Cuando amanecía tus brazos se quebraban sobre la lluvia y un llanto infinito nos acogía para morir. Cuando amanecía, la luz hacía trizas nuestra soledad
27 Ene 2009
PSICOANÁLISIS DE UNA PSICOANALISTA VI
En el rosado rozagante espectro Y para que no confundas más filete empanado con corazón enamorado, te diré: encanto espectral y diurno, como las espléndidas mariposas de la casa de mi abuela la conchuda. María, la inolvidable María, la de los pelos hondos y los ojos verdes como una 1echuga recién nacida. Yo soy el que se hunde silenciosamente en mí, para que puedas volar. Ya tienes alas, vuela para donde quieras, yo sigo en mi rincón a pan y mate, el resto es triste, lo cantaré a solas cuando tú ya no estés. Querida, quiero que comprendas, ¿cómo decirle a Dios que deje de serlo, cuando ya ha sido amado como tal? Cuando ella me insulta es porque me pertenece, cuando ella me injuria es cuando más me ama. Está desesperada de amor, por eso me insulta, tiene celos de las letras de la máquina, porque las letras de la máquina tomadas en su conjunto son más que ella. Alguna vez dirás que escribo porque escribo, y tendrás tus razones. Sin mucho dinero como para que las muertes cotidianas sean más breves o insignificantes, la mejor muerte a mi alcance es morir escribiendo. Se pierden con la escritura las necesidades pequeñas y el hombre escribiendo está hambriento de libertad más que de pan y cuando está hambriento de pan, siempre es algo general, muchos hombres y millones de niños mueren por falta de pan. El que escribe si no lo matan antes, los Estados o los medios de comunicación social, termina amando cosas grandes, praderas inmensas como las palmas del cielo, varios millones de piojos queriendo rescatar el picor que producen, un verdadero ejército de piojosos queriendo rescatar del mundo la mugre que padecen. Y, mientras tanto, una estrella se parte entre los ojos de los amantes. Y todo es grande para el que escribe, cometas enarbolando banderas invisibles, espacios subterráneos, cárceles abiertas como brazos abiertos. Velocidades supersónicas donde cada música encuentra su palabra. El vuelco de los días, querida, ha de ser para adelante, nadie morirá del pasado. Mis manos vuelcan sobre el papel palabras condenadas a morir en mí. Desarticulado aluvión de nuevas combinaciones para detener la muerte del moribundo.

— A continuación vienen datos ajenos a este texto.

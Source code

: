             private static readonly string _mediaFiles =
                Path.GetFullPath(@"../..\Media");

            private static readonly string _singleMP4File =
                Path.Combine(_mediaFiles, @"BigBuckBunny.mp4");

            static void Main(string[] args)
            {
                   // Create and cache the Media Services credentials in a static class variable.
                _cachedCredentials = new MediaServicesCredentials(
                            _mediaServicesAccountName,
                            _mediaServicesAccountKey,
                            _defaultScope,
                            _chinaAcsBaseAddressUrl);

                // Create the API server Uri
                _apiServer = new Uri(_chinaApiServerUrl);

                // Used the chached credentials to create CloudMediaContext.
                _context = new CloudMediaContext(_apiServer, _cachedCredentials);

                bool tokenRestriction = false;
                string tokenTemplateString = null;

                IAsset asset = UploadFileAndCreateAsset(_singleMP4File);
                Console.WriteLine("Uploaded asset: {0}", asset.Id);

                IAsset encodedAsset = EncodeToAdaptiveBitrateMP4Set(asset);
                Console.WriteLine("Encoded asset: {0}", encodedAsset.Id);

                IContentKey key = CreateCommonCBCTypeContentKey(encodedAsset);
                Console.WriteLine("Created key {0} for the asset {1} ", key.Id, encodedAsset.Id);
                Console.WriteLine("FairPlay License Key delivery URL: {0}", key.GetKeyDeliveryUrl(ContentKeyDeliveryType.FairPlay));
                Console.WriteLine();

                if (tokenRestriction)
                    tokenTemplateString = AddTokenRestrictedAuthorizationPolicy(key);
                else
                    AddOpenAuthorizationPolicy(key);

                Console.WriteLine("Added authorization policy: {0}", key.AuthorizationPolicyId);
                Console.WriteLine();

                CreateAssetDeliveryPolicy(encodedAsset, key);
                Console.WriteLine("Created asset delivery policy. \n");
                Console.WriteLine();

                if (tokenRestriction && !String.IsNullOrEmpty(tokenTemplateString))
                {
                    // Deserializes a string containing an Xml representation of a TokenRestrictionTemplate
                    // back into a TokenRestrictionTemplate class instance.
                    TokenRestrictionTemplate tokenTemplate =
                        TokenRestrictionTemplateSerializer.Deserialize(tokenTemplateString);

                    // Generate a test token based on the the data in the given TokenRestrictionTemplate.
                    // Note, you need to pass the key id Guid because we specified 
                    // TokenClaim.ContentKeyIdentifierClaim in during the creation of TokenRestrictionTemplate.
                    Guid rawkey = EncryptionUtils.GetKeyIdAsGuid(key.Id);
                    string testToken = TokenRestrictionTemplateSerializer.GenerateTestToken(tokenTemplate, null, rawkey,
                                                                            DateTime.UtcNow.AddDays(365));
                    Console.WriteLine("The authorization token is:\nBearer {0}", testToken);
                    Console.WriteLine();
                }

donde el moderno amor se deshilacha
encuentro tu perfume de mujer
y el tiempo es irreal, antigua la mirada.
Huyamos del hambre, veneno cruel, que es simplemente por una locura que escribo. El ruido de la máquina me enorgullece como si fuera una canción famosa que un cantor famoso canta para mí.
Un ruido de lata contra lata, con variaciones de sepulcros abiertos a los gritos nupciales de las babosas cuando cohabitan entre los altos espineles alados. Voy vociferando lentamente mi destino como si mi destino fuera el destino de 1as pobres bestias inmaculadas, que no pudieron todavía hablar con ningún dios que les explicara el misterio de la vida. Como esas pobres bestias amantes de la muerte.
Oh, cuerpos del calor extremo, perfectas mariposas desesperadas, tenues ruiseñores alocados y ciegos, como usted, cantores de los días más espectaculares de nuestro proceso de fracasar, de nuestro gran error .
Sólo tu madre puede más que la muerte.